- **TASK DIRECTIONS**
The string "unidades" may appear on lines of the entries below; report how many such lines there are, and only that.

*****

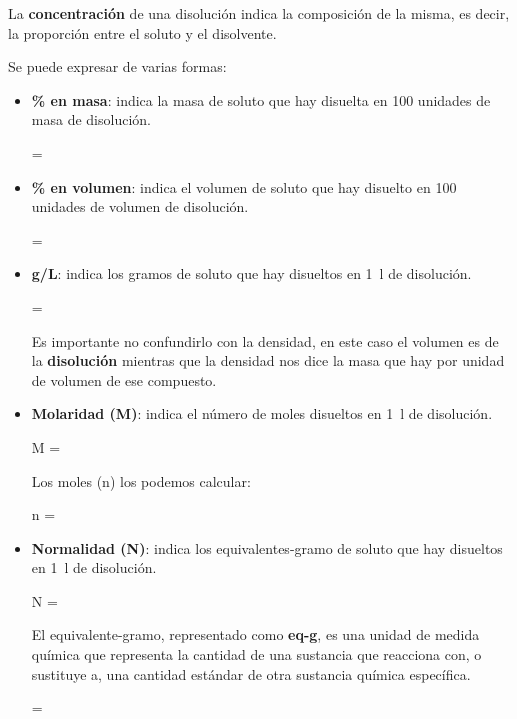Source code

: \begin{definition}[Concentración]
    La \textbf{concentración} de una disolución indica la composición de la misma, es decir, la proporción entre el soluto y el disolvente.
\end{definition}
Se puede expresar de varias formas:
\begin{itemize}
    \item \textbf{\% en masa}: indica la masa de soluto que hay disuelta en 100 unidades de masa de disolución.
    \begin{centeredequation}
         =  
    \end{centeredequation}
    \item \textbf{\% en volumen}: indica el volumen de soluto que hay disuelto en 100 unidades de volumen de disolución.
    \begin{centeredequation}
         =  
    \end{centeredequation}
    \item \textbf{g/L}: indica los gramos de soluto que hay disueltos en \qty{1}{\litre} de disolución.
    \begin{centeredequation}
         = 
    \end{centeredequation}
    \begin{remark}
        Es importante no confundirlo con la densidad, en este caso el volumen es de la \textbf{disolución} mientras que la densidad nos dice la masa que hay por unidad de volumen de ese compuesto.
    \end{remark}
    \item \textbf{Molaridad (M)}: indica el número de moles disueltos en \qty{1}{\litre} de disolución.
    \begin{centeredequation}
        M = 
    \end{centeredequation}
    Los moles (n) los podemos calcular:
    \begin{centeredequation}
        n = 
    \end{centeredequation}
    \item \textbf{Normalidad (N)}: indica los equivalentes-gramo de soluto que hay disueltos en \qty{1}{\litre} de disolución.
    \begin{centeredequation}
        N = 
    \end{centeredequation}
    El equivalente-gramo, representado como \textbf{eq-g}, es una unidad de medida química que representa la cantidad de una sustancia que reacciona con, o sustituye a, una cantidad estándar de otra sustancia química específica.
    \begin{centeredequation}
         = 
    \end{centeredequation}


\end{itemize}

*****

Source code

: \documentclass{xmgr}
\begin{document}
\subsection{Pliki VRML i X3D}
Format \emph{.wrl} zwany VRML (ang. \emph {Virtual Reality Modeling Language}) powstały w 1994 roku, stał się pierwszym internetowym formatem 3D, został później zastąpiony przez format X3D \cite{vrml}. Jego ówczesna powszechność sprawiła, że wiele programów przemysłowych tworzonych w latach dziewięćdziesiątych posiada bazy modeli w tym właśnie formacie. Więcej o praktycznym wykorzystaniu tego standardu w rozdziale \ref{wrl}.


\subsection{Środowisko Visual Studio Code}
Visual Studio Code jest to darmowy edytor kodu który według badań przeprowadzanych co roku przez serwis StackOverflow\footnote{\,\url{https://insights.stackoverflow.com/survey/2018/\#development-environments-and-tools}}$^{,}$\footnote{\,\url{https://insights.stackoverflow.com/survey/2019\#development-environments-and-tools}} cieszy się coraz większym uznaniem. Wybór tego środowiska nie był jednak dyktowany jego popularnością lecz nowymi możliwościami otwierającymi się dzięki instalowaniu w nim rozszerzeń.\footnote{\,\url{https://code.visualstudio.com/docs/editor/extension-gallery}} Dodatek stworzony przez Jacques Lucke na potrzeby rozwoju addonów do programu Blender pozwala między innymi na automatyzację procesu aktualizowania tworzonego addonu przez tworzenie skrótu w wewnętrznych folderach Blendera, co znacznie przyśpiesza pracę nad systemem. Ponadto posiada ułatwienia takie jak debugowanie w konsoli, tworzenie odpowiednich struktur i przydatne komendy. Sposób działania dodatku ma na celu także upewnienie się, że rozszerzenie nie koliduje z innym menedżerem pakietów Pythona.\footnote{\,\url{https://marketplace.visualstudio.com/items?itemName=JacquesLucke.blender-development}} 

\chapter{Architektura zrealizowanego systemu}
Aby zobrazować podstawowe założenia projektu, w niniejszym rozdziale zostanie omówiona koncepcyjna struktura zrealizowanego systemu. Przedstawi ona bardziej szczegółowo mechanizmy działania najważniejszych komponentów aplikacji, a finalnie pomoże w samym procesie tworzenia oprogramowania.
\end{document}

*****

- **FINISHED TASK**
2